Records from a data source:

────────────────────

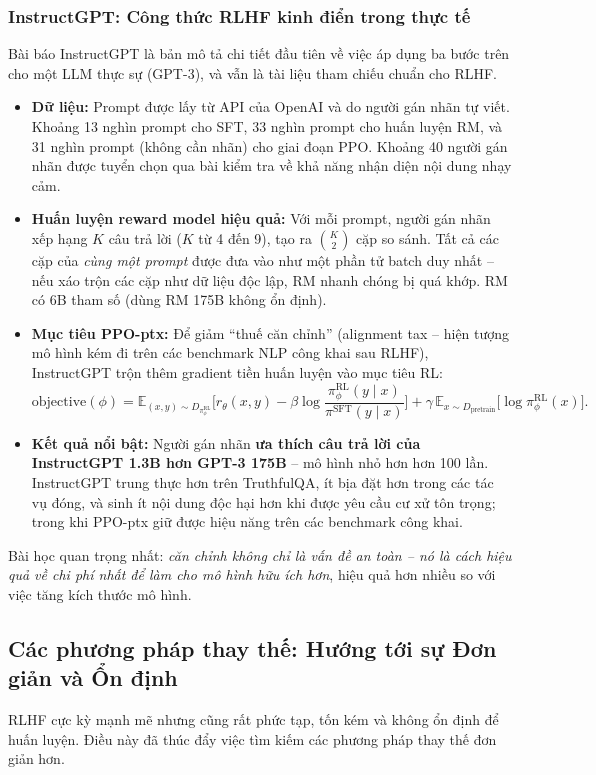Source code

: \subsubsection{InstructGPT: Công thức RLHF kinh điển trong thực tế \newtag}
\label{sssec:instructgpt}
Bài báo InstructGPT \cite{ouyang2022training} là bản mô tả chi tiết đầu tiên về việc áp dụng ba bước trên cho một LLM thực sự (GPT-3), và vẫn là tài liệu tham chiếu chuẩn cho RLHF.
\begin{itemize}
	\item \textbf{Dữ liệu:} Prompt được lấy từ API của OpenAI và do người gán nhãn tự viết. Khoảng 13 nghìn prompt cho SFT, 33 nghìn prompt cho huấn luyện RM, và 31 nghìn prompt (không cần nhãn) cho giai đoạn PPO. Khoảng 40 người gán nhãn được tuyển chọn qua bài kiểm tra về khả năng nhận diện nội dung nhạy cảm.
	\item \textbf{Huấn luyện reward model hiệu quả:} Với mỗi prompt, người gán nhãn xếp hạng $K$ câu trả lời ($K$ từ 4 đến 9), tạo ra $\binom{K}{2}$ cặp so sánh. Tất cả các cặp của \emph{cùng một prompt} được đưa vào như một phần tử batch duy nhất -- nếu xáo trộn các cặp như dữ liệu độc lập, RM nhanh chóng bị quá khớp. RM có 6B tham số (dùng RM 175B không ổn định).
	\item \textbf{Mục tiêu PPO-ptx:} Để giảm “thuế căn chỉnh” (alignment tax -- hiện tượng mô hình kém đi trên các benchmark NLP công khai sau RLHF), InstructGPT trộn thêm gradient tiền huấn luyện vào mục tiêu RL:
	\[
	\text{objective}(\phi) = \mathbb{E}_{(x,y)\sim D_{\pi_\phi^{\text{RL}}}}\Big[r_\theta(x,y) - \beta \log\frac{\pi_\phi^{\text{RL}}(y\mid x)}{\pi^{\text{SFT}}(y\mid x)}\Big] + \gamma\, \mathbb{E}_{x\sim D_{\text{pretrain}}}\Big[\log \pi_\phi^{\text{RL}}(x)\Big].
	\]
	\item \textbf{Kết quả nổi bật:} Người gán nhãn \textbf{ưa thích câu trả lời của InstructGPT 1.3B hơn GPT-3 175B} -- mô hình nhỏ hơn hơn 100 lần. InstructGPT trung thực hơn trên TruthfulQA, ít bịa đặt hơn trong các tác vụ đóng, và sinh ít nội dung độc hại hơn khi được yêu cầu cư xử tôn trọng; trong khi PPO-ptx giữ được hiệu năng trên các benchmark công khai.
\end{itemize}
Bài học quan trọng nhất: \emph{căn chỉnh không chỉ là vấn đề an toàn -- nó là cách hiệu quả về chi phí nhất để làm cho mô hình hữu ích hơn}, hiệu quả hơn nhiều so với việc tăng kích thước mô hình.

\subsection{Các phương pháp thay thế: Hướng tới sự Đơn giản và Ổn định}
\label{ssec:rlhf_alternatives}
RLHF cực kỳ mạnh mẽ nhưng cũng rất phức tạp, tốn kém và không ổn định để huấn luyện. Điều này đã thúc đẩy việc tìm kiếm các phương pháp thay thế đơn giản hơn.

────────────────────

• What to work on: From the entries above, collect every line with the string "pháp" in it.

• Your response:
\subsection{Các phương pháp thay thế: Hướng tới sự Đơn giản và Ổn định}
RLHF cực kỳ mạnh mẽ nhưng cũng rất phức tạp, tốn kém và không ổn định để huấn luyện. Điều này đã thúc đẩy việc tìm kiếm các phương pháp thay thế đơn giản hơn.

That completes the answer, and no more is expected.